Employing a Property Manager
You need to select a property manager you can be confident in; experience, knowledge and training should all be prominent factors in your selection process. Fee rates should never be the deciding factor - you need a professional who can provide you with the best service and often the fee reflects the manager's ability.
Presentation & Home Safety
Once selected, speak to your appointed property manager about what may need to be done to improve your property's appearance and make it more appealing to a potential tenant.
You also need to be aware of your responsibilities as a landlord. Again, speak to your property manager with regards to these standards.

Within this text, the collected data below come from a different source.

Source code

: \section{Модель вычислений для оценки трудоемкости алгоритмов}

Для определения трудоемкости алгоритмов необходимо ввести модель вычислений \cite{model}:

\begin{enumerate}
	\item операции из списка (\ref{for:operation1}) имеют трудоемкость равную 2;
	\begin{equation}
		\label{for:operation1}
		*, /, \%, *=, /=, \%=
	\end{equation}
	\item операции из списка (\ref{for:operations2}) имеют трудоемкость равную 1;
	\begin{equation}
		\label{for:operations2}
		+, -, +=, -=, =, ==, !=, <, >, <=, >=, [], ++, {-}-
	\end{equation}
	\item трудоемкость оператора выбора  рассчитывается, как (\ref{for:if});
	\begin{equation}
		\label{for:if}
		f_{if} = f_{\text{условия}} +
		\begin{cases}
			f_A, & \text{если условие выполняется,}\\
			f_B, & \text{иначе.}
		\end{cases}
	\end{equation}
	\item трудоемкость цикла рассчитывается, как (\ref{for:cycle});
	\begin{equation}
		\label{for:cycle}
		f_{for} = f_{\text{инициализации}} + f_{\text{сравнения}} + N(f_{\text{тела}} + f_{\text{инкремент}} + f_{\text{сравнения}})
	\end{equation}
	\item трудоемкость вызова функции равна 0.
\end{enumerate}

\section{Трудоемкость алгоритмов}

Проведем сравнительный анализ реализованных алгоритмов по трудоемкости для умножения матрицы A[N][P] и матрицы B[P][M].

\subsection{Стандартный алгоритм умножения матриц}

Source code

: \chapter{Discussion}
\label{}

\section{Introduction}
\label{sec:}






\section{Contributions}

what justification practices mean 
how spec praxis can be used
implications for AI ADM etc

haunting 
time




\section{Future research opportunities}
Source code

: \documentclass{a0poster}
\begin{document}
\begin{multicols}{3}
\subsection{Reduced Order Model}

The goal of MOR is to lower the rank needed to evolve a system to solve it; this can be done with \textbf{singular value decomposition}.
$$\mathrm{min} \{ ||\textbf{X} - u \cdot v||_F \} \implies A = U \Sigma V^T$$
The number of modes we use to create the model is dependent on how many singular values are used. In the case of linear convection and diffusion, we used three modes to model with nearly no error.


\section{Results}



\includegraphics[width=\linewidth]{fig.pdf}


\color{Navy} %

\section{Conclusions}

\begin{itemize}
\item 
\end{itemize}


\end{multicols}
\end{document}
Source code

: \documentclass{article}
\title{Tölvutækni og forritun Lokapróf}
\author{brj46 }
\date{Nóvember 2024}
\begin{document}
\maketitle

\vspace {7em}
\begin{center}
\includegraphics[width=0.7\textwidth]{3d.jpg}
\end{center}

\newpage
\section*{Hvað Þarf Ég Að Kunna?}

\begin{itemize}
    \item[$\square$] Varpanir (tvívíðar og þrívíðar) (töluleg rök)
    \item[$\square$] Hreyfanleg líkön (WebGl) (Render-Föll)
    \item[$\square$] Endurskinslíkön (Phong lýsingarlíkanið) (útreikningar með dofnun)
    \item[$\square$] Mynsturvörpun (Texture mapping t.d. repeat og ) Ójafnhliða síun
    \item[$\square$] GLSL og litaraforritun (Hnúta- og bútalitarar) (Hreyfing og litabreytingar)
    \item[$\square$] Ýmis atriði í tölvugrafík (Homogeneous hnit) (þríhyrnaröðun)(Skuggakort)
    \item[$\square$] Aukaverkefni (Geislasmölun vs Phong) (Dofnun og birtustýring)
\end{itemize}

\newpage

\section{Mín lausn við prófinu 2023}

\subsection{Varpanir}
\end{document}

This is an essential part of getting your property leased. Your property manager needs to be able to provide you with the best marketing options to get your property maximum exposure. This should include a strong online presence as well as marketing via the agents’ office and in all relevant publications.
Your property manager should communicate with you on a regular basis throughout the leasing process; including advice on the performance of certain marketing mediums, any maintenance that needs to be performed and feedback from inspections.
Tenant Selection and the Application Process
You should be notified as soon as an application is received on the property. Your property manager will process this application on your behalf, checking references, previous tenancies etc. and give you advice on which tenant to select - but the final decision, of course, is yours.
Make sure you are happy with the Tenancy Agreement before you accept - check on the rent amount, lease period and any special conditions or clauses that have been included.
When the tenant moves in
There are a number of items that will need attending to initially and on an ongoing basis. These include:
Property Condition Report - Prior to a tenant taking possession, this document will be completed by your manager; it outlines the condition of everything in, on and around the property. Comprehensive photos will also be taken - both yourself and the tenant need to sign off on this report which must only be done if you are satisfied that the report truthfully documents the condition of the property at the time tenancy commences.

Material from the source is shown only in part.